Real people don’t have the time, nor the desire, to have a conversation with the hundreds brands they consider purchasing each month. Heck, people don’t always have conversations with their spouse, but now you want them to have a conversation with your farmers’ market? Maybe they want to go and experience your farmers’ market because they think it would be fun.
What Are Conversations?
It is true that having a relationship is the goal of business and the purpose of marketing. In fact, my definition of marketing is convincing people to have a relationship with your business. But those relationships don’t require you to be in constant conversation with all customers.
So, my entire marketing philosophy is summed up in this diagram above that I call The Marketing Circle of Life. It illustrates the four essential spots of small business marketing. As you can see, there is a big, huge red spot called ‘Conversation.’
“Hypocrite!”
~ They shout.
Just hold on there you angry mob of self-righteous marketers. I’m not talking about a brand’s conversation with customers. That spot in the diagram is the customer-to-customer conversations. That’s the real goal of conversation in marketing: to get customers to talk about you, not you talking about you.
The Lowdown of Conversation
Be available for conversations, but don’t try to force them on the customer. When a customer asks a question, that’s an obvious call for a conversation. When a customer needs help but doesn’t ask for it, that may be a conversation cue. But when a customer is minding her own business and you initiate a conversation in an attempt to get social, that’s forcing the conversation and it’s akin to hitting on someone in a grocery store. Creepy.
Be accessible for conversations. Where are you accessible: your website, your social media channel of choice, the telephone? Make it easy for customers to have a conversation if they want one.
Be worthy of conversations. Are you interesting enough that customers would talk about you outside of your presence? Your goal is to provide the spark of conversations, not to be a participant in all of them.

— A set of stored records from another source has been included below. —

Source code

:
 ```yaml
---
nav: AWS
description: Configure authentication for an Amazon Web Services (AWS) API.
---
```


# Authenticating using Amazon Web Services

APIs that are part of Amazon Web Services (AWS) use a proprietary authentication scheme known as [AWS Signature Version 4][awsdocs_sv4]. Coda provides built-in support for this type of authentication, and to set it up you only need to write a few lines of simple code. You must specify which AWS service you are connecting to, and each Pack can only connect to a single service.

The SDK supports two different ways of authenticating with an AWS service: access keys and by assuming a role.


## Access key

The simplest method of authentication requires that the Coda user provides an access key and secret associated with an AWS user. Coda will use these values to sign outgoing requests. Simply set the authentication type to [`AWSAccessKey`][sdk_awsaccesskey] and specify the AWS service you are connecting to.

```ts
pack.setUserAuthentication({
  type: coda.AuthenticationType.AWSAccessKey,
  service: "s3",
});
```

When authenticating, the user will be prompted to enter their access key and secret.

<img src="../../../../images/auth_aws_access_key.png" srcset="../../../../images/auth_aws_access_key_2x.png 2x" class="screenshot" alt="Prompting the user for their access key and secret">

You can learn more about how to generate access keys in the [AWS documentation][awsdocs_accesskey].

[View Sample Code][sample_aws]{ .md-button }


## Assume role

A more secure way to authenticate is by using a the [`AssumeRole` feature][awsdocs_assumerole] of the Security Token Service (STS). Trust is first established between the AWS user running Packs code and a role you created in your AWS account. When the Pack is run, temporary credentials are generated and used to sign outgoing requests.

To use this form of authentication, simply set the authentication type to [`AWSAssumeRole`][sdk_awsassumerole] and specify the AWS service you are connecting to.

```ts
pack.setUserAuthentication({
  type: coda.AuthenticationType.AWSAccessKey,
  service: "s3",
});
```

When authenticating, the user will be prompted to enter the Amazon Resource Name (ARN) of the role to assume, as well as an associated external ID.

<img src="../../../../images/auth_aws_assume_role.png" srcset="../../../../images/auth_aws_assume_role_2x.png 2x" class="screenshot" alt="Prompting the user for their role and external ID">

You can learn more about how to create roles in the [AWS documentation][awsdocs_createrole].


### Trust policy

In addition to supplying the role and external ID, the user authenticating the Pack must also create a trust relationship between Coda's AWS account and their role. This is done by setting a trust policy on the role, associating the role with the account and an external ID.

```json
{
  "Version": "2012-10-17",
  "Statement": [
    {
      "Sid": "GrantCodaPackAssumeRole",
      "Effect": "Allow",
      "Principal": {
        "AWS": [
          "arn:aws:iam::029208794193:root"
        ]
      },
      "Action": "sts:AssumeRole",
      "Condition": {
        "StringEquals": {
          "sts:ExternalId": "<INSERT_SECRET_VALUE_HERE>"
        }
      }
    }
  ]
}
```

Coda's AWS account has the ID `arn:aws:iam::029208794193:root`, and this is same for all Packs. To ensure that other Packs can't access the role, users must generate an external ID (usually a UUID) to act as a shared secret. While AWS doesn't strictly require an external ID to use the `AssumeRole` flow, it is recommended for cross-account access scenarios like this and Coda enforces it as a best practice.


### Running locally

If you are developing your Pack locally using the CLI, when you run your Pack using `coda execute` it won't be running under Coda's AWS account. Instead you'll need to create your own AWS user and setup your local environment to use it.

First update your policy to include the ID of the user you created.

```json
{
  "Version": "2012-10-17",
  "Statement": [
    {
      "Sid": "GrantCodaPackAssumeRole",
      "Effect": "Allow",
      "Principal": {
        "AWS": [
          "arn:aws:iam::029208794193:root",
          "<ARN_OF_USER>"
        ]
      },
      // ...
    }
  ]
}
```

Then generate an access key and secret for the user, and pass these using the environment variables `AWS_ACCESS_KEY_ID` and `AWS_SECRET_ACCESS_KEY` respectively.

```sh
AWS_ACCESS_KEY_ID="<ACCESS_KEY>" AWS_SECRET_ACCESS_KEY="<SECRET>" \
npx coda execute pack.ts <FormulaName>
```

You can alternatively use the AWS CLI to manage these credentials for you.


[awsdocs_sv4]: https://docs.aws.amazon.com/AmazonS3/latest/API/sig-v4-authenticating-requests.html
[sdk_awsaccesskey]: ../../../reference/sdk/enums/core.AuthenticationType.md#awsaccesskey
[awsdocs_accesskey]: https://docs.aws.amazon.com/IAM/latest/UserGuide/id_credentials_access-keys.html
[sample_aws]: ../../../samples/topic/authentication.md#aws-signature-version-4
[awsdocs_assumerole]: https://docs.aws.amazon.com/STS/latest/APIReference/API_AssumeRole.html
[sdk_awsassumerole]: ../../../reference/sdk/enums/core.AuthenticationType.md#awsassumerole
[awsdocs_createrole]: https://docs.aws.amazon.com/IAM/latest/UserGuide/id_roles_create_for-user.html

Be a business of relationships. Brand-to-people relationships are different than people-to-people relationships. Brand relationships are a combination of functional and emotional factors. The emotional factors between brands and people are equal parts perception and experience. That experience may include conversations, but most of the time it does not.
So relax, the pressure’s off. Just be an interesting business where people want to buy what you have, and talk about you when they leave. Some of those customers will want to have a conversation with you, but most won’t.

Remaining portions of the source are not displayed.